Stored data
#####
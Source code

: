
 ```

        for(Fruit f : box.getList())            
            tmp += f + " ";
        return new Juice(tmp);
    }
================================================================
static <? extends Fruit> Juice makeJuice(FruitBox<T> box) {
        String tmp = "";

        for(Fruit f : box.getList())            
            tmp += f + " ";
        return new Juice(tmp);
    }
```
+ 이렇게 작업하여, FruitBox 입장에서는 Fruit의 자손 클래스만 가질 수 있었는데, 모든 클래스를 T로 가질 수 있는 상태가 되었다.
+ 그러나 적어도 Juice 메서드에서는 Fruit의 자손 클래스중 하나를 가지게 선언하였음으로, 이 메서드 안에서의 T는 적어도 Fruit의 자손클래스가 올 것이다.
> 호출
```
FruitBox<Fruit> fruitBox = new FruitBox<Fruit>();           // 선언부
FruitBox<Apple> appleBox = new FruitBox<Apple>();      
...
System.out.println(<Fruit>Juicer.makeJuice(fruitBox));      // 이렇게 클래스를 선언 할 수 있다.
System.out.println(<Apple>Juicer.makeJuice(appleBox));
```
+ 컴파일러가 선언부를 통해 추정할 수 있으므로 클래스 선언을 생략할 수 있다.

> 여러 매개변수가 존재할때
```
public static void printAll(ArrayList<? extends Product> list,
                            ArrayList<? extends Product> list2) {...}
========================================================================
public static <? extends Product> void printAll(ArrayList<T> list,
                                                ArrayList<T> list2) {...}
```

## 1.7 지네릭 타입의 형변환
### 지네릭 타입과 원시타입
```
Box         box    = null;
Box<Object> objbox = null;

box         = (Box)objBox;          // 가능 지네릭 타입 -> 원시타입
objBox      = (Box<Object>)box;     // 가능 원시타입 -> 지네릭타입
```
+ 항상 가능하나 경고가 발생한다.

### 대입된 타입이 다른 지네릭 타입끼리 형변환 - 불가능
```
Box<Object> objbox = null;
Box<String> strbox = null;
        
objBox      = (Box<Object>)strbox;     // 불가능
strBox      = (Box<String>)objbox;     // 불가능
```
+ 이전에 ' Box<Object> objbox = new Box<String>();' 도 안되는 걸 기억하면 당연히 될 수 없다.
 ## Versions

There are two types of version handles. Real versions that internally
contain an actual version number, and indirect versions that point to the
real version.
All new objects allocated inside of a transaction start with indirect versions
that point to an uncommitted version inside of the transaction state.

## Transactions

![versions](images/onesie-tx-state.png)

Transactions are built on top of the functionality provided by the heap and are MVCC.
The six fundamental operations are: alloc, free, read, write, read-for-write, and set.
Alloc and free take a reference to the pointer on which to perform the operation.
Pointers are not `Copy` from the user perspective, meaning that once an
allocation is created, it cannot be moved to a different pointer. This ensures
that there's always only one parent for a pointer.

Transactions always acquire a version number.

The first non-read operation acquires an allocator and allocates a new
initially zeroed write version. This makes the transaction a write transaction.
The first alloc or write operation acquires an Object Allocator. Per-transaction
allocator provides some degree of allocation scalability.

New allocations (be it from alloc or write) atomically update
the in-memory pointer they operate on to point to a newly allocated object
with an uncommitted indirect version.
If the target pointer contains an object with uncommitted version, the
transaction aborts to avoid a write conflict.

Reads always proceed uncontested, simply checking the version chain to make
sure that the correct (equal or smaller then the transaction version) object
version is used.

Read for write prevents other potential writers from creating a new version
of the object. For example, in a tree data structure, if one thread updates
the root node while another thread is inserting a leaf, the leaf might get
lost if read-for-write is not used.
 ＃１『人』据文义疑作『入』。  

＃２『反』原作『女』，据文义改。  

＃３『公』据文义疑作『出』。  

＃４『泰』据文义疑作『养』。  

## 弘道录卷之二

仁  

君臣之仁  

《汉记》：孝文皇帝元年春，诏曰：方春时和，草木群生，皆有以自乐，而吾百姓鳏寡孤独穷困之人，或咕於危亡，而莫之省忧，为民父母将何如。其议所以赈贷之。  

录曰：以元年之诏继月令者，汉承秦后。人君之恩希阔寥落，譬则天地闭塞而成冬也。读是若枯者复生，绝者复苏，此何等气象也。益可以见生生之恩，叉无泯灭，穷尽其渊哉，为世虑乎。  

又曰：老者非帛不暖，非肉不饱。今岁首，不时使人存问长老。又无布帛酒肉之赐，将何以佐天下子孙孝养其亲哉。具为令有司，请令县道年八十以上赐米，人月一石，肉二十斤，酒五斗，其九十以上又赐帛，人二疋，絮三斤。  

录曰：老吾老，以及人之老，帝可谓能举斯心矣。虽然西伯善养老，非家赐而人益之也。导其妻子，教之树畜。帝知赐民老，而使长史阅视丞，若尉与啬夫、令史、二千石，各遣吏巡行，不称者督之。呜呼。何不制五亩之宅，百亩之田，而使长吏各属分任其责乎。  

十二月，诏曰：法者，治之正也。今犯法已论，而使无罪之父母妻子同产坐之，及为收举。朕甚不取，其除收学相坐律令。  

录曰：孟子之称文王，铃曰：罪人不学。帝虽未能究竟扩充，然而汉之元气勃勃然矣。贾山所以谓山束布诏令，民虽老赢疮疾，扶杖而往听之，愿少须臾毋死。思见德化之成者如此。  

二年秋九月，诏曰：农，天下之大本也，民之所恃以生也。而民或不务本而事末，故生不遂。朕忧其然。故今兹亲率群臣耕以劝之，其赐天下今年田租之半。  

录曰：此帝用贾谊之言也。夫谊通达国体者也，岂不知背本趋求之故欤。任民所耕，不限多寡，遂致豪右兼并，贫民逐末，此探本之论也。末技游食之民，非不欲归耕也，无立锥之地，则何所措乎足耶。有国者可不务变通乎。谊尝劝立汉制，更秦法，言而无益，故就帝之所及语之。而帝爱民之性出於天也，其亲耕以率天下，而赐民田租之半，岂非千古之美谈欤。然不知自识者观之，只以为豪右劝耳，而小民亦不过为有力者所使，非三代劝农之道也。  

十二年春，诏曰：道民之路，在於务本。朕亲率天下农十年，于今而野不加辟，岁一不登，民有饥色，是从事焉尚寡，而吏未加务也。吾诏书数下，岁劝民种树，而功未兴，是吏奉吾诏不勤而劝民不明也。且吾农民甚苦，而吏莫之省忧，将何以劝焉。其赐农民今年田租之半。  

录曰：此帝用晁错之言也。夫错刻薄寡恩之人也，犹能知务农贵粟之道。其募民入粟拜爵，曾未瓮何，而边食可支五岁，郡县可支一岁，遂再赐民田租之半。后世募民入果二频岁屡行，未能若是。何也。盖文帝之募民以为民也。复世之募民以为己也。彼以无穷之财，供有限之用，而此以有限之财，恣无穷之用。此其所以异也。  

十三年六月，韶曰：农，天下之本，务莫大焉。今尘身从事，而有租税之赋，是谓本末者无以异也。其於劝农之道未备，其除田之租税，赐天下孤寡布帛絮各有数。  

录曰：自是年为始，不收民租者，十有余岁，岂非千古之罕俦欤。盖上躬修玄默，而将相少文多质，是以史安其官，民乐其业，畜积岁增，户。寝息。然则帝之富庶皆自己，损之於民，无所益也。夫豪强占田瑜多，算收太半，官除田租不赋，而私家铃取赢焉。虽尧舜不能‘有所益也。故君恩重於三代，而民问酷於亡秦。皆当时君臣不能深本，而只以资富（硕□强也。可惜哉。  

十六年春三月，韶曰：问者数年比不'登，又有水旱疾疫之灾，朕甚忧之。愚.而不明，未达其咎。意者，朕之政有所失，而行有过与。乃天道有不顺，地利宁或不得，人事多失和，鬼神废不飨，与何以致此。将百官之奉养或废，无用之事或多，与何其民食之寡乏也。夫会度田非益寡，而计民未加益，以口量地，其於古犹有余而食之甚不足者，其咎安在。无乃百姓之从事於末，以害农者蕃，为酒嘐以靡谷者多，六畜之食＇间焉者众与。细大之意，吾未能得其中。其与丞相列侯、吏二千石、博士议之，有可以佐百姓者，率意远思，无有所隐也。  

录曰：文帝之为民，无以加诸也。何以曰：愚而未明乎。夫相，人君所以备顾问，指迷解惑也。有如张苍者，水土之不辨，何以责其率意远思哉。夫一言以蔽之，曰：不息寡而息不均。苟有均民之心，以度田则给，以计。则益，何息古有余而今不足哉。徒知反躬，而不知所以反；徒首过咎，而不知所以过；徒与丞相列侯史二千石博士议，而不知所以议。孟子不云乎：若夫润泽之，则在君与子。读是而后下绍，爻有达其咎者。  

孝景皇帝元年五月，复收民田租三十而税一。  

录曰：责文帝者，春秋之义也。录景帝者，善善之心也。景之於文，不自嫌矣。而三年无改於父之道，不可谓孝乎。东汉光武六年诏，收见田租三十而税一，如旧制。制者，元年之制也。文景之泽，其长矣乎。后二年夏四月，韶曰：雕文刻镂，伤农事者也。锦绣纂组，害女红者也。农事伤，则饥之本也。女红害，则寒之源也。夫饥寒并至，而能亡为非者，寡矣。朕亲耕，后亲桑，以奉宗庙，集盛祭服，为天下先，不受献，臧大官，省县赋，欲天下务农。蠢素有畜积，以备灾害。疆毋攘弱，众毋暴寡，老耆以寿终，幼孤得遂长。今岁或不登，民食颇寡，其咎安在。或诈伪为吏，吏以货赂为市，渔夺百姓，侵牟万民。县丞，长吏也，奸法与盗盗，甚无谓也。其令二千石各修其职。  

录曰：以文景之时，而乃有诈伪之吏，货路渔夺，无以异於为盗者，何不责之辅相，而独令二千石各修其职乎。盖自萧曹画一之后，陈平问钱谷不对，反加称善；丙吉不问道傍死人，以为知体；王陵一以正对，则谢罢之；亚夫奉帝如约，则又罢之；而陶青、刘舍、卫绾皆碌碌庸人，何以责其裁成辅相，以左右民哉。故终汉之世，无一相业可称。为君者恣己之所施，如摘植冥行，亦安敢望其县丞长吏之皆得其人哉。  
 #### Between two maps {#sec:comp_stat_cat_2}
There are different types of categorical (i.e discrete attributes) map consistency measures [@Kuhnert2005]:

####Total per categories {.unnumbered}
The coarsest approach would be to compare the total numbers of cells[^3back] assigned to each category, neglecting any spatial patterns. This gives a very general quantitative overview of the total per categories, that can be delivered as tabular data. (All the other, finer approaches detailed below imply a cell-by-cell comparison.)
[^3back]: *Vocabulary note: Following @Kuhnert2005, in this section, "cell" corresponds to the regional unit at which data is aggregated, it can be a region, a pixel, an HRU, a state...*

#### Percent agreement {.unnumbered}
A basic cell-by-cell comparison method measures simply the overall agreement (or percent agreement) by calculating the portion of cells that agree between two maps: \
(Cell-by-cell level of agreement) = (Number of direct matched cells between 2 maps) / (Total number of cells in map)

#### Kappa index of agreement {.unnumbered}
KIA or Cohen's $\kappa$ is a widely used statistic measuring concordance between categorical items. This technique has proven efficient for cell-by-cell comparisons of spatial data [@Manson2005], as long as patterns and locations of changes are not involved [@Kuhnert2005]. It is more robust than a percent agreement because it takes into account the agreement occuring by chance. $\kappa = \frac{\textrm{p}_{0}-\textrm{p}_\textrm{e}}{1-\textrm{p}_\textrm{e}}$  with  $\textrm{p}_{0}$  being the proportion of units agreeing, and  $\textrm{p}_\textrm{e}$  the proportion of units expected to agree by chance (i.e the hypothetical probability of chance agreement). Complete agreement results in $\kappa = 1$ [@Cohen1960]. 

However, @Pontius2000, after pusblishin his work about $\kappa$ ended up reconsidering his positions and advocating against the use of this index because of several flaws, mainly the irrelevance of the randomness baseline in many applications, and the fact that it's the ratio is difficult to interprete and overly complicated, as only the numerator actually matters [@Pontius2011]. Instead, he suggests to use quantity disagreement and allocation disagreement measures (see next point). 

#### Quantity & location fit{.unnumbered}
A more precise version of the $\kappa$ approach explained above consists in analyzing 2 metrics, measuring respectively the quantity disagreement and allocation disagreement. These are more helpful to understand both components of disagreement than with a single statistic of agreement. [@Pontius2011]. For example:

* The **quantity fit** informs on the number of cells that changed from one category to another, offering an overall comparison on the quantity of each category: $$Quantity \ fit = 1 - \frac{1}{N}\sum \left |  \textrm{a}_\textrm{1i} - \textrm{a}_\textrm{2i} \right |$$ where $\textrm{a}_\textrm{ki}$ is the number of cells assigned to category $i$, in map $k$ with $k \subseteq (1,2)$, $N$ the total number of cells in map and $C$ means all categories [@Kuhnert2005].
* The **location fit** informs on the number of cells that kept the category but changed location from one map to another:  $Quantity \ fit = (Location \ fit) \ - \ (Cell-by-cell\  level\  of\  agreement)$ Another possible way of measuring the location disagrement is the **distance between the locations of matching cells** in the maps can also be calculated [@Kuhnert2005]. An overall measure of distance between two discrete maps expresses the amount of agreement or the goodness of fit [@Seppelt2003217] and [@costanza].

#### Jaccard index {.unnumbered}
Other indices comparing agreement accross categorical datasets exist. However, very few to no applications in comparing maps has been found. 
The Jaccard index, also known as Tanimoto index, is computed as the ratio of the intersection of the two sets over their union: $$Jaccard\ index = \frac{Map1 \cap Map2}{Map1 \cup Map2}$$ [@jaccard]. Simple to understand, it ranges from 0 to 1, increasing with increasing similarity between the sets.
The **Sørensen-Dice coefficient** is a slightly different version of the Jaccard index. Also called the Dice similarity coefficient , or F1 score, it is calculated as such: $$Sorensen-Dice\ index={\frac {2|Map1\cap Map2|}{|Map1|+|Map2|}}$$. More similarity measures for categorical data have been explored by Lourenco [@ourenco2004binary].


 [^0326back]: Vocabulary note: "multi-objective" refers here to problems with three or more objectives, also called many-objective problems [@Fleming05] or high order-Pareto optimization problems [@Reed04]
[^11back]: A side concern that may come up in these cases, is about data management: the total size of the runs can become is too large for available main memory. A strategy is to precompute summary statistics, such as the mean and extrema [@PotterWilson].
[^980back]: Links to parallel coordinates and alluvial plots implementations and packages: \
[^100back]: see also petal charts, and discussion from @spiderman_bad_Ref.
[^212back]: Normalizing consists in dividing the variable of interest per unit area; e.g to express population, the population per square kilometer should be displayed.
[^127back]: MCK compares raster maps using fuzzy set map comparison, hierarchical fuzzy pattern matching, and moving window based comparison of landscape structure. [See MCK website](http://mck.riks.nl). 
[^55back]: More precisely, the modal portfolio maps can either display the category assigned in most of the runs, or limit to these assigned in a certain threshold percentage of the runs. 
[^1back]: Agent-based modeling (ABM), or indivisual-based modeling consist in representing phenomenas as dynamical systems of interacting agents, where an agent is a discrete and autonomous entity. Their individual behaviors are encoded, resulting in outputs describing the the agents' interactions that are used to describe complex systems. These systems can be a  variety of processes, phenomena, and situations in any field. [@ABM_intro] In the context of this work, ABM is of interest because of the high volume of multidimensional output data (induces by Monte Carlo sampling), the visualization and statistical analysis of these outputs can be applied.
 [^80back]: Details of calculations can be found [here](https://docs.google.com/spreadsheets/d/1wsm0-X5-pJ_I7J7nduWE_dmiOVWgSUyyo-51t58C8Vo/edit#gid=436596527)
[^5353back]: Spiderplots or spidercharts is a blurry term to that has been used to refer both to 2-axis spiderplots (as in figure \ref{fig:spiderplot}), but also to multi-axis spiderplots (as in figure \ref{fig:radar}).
#####
> **What to work on**
Nothing but the lines from the one holding "[^55back]: More precisely, the" to the end of the entries should be output, each exactly as it appears.

> **Answer to the exercise**
[^55back]: More precisely, the modal portfolio maps can either display the category assigned in most of the runs, or limit to these assigned in a certain threshold percentage of the runs. 
[^1back]: Agent-based modeling (ABM), or indivisual-based modeling consist in representing phenomenas as dynamical systems of interacting agents, where an agent is a discrete and autonomous entity. Their individual behaviors are encoded, resulting in outputs describing the the agents' interactions that are used to describe complex systems. These systems can be a  variety of processes, phenomena, and situations in any field. [@ABM_intro] In the context of this work, ABM is of interest because of the high volume of multidimensional output data (induces by Monte Carlo sampling), the visualization and statistical analysis of these outputs can be applied.
 [^80back]: Details of calculations can be found [here](https://docs.google.com/spreadsheets/d/1wsm0-X5-pJ_I7J7nduWE_dmiOVWgSUyyo-51t58C8Vo/edit#gid=436596527)
[^5353back]: Spiderplots or spidercharts is a blurry term to that has been used to refer both to 2-axis spiderplots (as in figure \ref{fig:spiderplot}), but also to multi-axis spiderplots (as in figure \ref{fig:radar}).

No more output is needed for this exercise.